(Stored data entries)
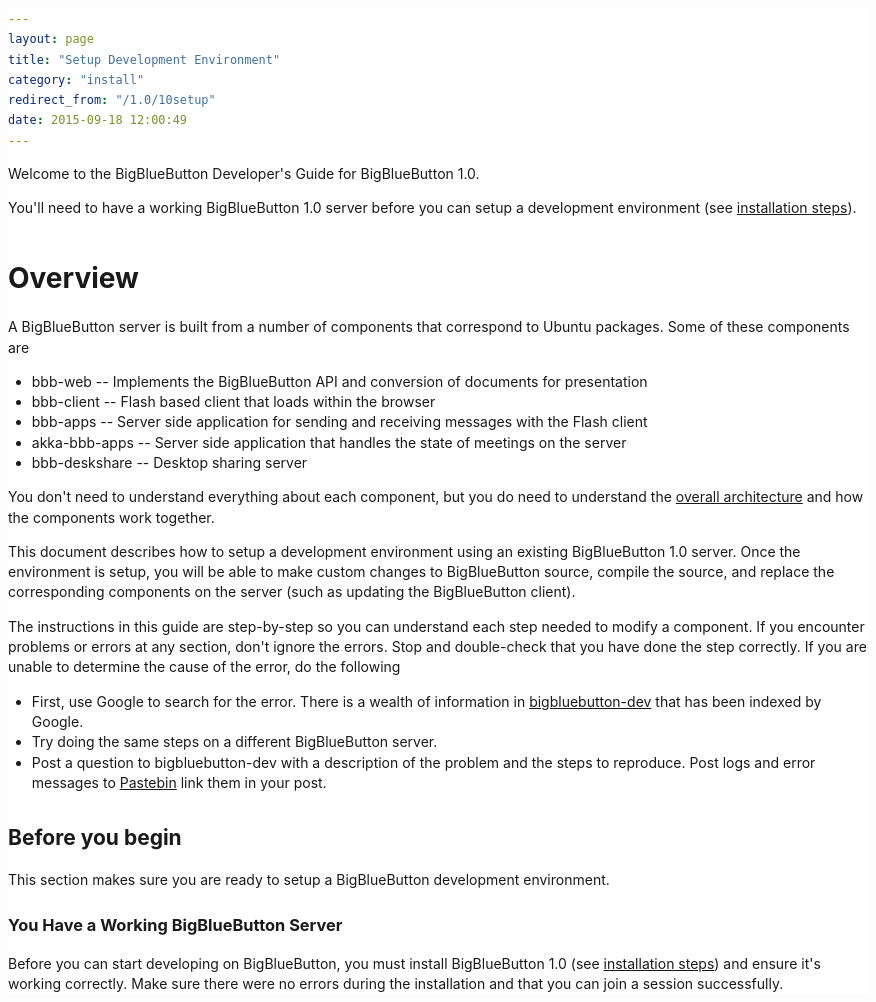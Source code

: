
 ```yaml
---
layout: page
title: "Setup Development Environment"
category: "install"
redirect_from: "/1.0/10setup"
date: 2015-09-18 12:00:49
---
```


Welcome to the BigBlueButton Developer's Guide for BigBlueButton 1.0.

You'll need to have a working BigBlueButton 1.0 server before you can setup a development environment (see [installation steps](/install/install.html)).

# Overview

A BigBlueButton server is built from a number of components that correspond to Ubuntu packages.  Some of these components are

  * bbb-web -- Implements the BigBlueButton API and conversion of documents for presentation
  * bbb-client -- Flash based client that loads within the browser
  * bbb-apps -- Server side application for sending and receiving messages with the Flash client
  * akka-bbb-apps -- Server side application that handles the state of meetings on the server
  * bbb-deskshare -- Desktop sharing server

You don't need to understand everything about each component, but you do need to understand the [overall architecture](/overview/architecture.html) and how the components work together.

This document describes how to setup a development environment using an existing BigBlueButton 1.0 server.  Once the environment is setup, you will be able to make custom changes to BigBlueButton source, compile the source, and replace the corresponding components on the server (such as updating the BigBlueButton client).

The instructions in this guide are step-by-step so you can understand each step needed to modify a component.  If you encounter problems or errors at any section, don't ignore the errors.  Stop and double-check that you have done the step correctly.  If you are unable to determine the cause of the error, do the following

  * First, use Google to search for the error.  There is a wealth of information in [bigbluebutton-dev](https://groups.google.com/forum/?fromgroups=#!forum/bigbluebutton-dev) that has been indexed by Google.
  * Try doing the same steps on a different BigBlueButton server.
  * Post a question to bigbluebutton-dev with a description of the problem and the steps to reproduce. Post logs and error messages to [Pastebin](http://pastebin.com) link them in your post.


## Before you begin

This section makes sure you are ready to setup a BigBlueButton development environment.

### You Have a Working BigBlueButton Server

Before you can start developing on BigBlueButton, you must install BigBlueButton 1.0 (see [installation steps](/install/install.html)) and ensure it's working correctly. Make sure there were no errors during the installation and that you can join a session successfully.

_PROBLEM REQUIREMENTS_: Return every line from the records above that holds the word "installation".

_ANSWER SECTION_:
You'll need to have a working BigBlueButton 1.0 server before you can setup a development environment (see [installation steps](/install/install.html)).
Before you can start developing on BigBlueButton, you must install BigBlueButton 1.0 (see [installation steps](/install/install.html)) and ensure it's working correctly. Make sure there were no errors during the installation and that you can join a session successfully.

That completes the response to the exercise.